Repeat exactly, and only, the lines below starting at the line that contains "Bootlaterus **includes Bootstrap" and ending at the line that contains "to use *Bootstrap*.", inclusive of both.

SUPPLIED MATERIAL section start

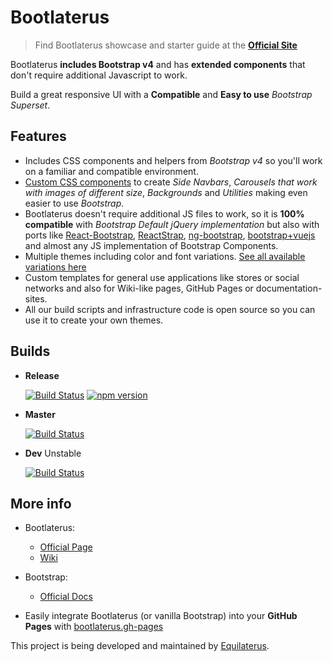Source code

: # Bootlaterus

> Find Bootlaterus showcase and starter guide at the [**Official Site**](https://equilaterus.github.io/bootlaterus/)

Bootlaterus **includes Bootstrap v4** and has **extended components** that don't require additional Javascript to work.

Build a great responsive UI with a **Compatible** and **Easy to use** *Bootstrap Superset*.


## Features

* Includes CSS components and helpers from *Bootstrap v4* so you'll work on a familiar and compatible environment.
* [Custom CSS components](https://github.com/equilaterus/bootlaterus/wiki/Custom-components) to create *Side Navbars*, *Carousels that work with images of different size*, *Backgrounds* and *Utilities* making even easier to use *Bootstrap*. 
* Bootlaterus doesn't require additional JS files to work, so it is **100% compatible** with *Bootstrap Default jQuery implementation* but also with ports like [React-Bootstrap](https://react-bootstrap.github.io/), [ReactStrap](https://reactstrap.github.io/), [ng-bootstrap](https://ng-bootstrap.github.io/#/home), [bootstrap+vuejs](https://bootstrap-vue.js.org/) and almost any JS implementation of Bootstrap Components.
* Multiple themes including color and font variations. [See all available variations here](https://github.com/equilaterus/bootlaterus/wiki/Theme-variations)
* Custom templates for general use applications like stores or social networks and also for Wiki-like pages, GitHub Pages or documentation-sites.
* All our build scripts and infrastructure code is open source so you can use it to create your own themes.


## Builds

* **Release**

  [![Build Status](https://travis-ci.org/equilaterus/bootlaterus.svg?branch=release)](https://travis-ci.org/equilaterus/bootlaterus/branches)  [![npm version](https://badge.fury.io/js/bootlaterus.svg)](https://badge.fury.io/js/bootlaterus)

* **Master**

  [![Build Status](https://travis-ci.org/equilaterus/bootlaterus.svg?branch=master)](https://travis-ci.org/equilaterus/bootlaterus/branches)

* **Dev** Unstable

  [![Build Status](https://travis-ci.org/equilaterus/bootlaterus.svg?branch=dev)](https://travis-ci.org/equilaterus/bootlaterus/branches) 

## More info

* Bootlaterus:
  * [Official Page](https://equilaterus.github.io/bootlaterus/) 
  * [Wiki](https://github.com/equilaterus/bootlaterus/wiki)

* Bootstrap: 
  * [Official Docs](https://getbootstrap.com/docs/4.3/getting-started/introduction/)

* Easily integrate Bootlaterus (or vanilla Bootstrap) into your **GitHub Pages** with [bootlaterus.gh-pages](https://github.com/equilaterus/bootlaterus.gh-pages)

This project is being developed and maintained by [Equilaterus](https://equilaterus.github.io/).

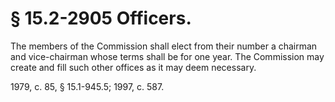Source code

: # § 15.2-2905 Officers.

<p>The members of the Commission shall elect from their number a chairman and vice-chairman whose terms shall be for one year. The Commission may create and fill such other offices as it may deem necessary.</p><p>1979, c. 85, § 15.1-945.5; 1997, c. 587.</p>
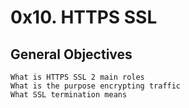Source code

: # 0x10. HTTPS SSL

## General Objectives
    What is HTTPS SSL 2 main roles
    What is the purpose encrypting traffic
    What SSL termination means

SUPPLIED MATERIAL section end

→ THE ANSWER
Bootlaterus **includes Bootstrap v4** and has **extended components** that don't require additional Javascript to work.

Build a great responsive UI with a **Compatible** and **Easy to use** *Bootstrap Superset*.


## Features

* Includes CSS components and helpers from *Bootstrap v4* so you'll work on a familiar and compatible environment.
* [Custom CSS components](https://github.com/equilaterus/bootlaterus/wiki/Custom-components) to create *Side Navbars*, *Carousels that work with images of different size*, *Backgrounds* and *Utilities* making even easier to use *Bootstrap*. 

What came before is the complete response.